The conveyance from the Conservancy to Baker Boone Ranch was a warranty deed which had the covenants and servitudes appended to it with language stating that the covenants and servitudes were incorporated into the deed. As security for the unpaid purchase price, the Conservancy retained a mortgage on the property. Later, the Conservancy transferred its security interest in the Shining Mountain Ranch to Ralph Sho-berg. Shoberg subsequently received a warranty deed dated January 31, 1986, from Baker Boone Ranch. On December 22,1989, Mr. Shoberg quitclaimed the Shining Mountain Ranch to Savage Fiberglass Pipe, Inc., a Texas corporation.

Savage Fiberglass Pipe, Inc. then sold the property to Uvalde Gin, Inc. who in turn sold the Shining Mountain Ranch to George R. Madden. Both of these transfers were accomplished by warranty deeds. Finally, Mr. Madden conveyed the Ranch to his wife and himself as joint tenants which completes the chain of title.

There is no issue raised in the pleadings that the covenants and servitudes existed prior to the acquisition of title to the Shining Mountain Ranch by Defendant.

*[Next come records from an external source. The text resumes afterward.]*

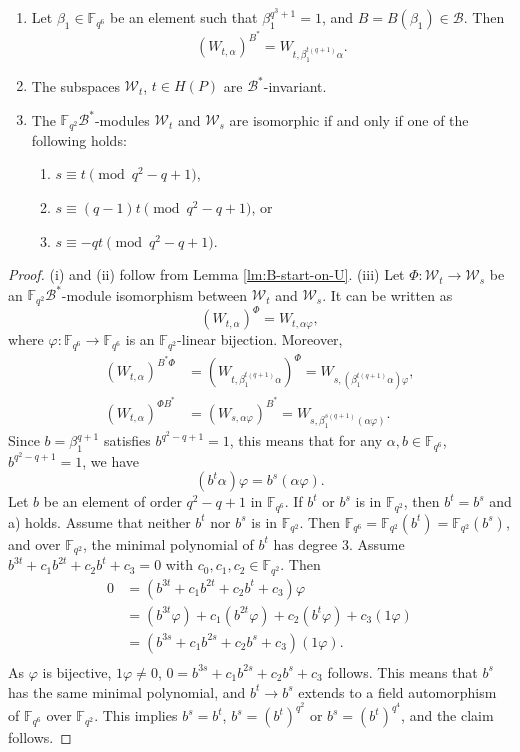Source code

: \documentclass[entropy,article,submit,pdftex,moreauthors]{Definitions/mdpi}
\begin{document}
\begin{Proposition}
\begin{enumerate}[label=(\roman*)]
\item Let $\beta_1 \in \mathbb{F}_{q^6}$ be an element such that $\beta_1^{q^3+1}=1$, and $B=B(\beta_1) \in \mathcal{B}$. Then
\[(W_{t,\alpha})^{B^*} = W_{t,\beta_1^{t(q+1)}\alpha}.\]
\item The subspaces $\mathcal{W}_t$, $t\in H(P)$ are $\mathcal{B}^*$-invariant. 
\item The $\mathbb{F}_{q^2}\mathcal{B}^*$-modules $\mathcal{W}_t$ and $\mathcal{W}_s$ are isomorphic if and only if one of the following holds:
\begin{enumerate}[label=\alph*)]
\item $s\equiv t \pmod{q^2-q+1}$, 
\item $s\equiv (q-1)t \pmod{q^2-q+1}$, or 
\item $s\equiv -qt \pmod{q^2-q+1}$. 
\end{enumerate}
\end{enumerate}
\end{Proposition}
\begin{proof}
(i) and (ii) follow from Lemma \ref{lm:B-start-on-U}. (iii) Let $\Phi:\mathcal{W}_t \to \mathcal{W}_s$ be an $\mathbb{F}_{q^2}\mathcal{B}^*$-module isomorphism between $\mathcal{W}_t$ and $\mathcal{W}_s$. It can be written as
\[(W_{t,\alpha})^\Phi = W_{t,\alpha \varphi},\]
where $\varphi:\mathbb{F}_{q^6}\to \mathbb{F}_{q^6}$ is an $\mathbb{F}_{q^2}$-linear bijection. Moreover,
\begin{align*}
(W_{t,\alpha})^{B^*\Phi} & = (W_{t,\beta_1^{t(q+1)} \alpha})^\Phi = W_{s,(\beta_1^{t(q+1)}\alpha)\varphi}, \\
(W_{t,\alpha})^{\Phi B^*} & = (W_{s,\alpha\varphi})^{B^*} = W_{s,\beta_1^{s(q+1)}(\alpha\varphi)}.
\end{align*}
Since $b=\beta_1^{q+1}$ satisfies $b^{q^2-q+1}=1$, this means that for any $\alpha, b\in \mathbb{F}_{q^6}$, $b^{q^2-q+1}=1$, we have
\[(b^t \alpha) \varphi = b^s(\alpha\varphi).\]
Let $b$ be an element of order $q^2-q+1$ in $\mathbb{F}_{q^6}$. If $b^t$ or $b^s$ is in $\mathbb{F}_{q^2}$, then $b^t=b^s$ and a) holds. Assume that neither $b^t$ nor $b^s$ is in $\mathbb{F}_{q^2}$. Then $\mathbb{F}_{q^6}=\mathbb{F}_{q^2}(b^t)=\mathbb{F}_{q^2}(b^s)$, and over $\mathbb{F}_{q^2}$, the minimal polynomial of $b^t$ has degree $3$. Assume $b^{3t}+c_1b^{2t}+c_2b^t+c_3=0$ with $c_0,c_1,c_2\in \mathbb{F}_{q^2}$. Then
\begin{align*}
0&=(b^{3t}+c_1b^{2t}+c_2b^t+c_3)\varphi \\
&= (b^{3t}\varphi)+c_1(b^{2t}\varphi)+c_2(b^t\varphi)+c_3(1\varphi) \\
&= (b^{3s}+c_1b^{2s}+c_2b^s+c_3)(1\varphi). \\
\end{align*}
As $\varphi$ is bijective, $1\varphi\neq 0$, $0=b^{3s}+c_1b^{2s}+c_2b^s+c_3$ follows. This means that $b^s$ has the same minimal polynomial, and $b^t \to b^s$ extends to a field automorphism of $\mathbb{F}_{q^6}$ over $\mathbb{F}_{q^2}$. This implies $b^s=b^t$, $b^s=(b^t)^{q^2}$ or $b^s=(b^t)^{q^4}$, and the claim follows. 
\end{proof}
\end{document}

The Conservancy to Baker Boone Ranch deed, then, is the conveyance that is material to the motions before the court.

DISCUSSION

For purposes of a motion for judgment on the pleadings,

[T]he allegations of the non-moving party must be accepted as true, while the allegations of the moving party which have been denied are assumed to be false. Judgment *817 on the pleadings is proper when the moving party establishes on the face of the pleadings that no material issue of fact remains to be resolved and that it is entitled to judgment as a matter of law.

Hal Roach Studios, Inc. v. Richard Feiner and Co., Inc., 896 F.2d 1542, 1550 (9th Cir.1989) (citation omitted).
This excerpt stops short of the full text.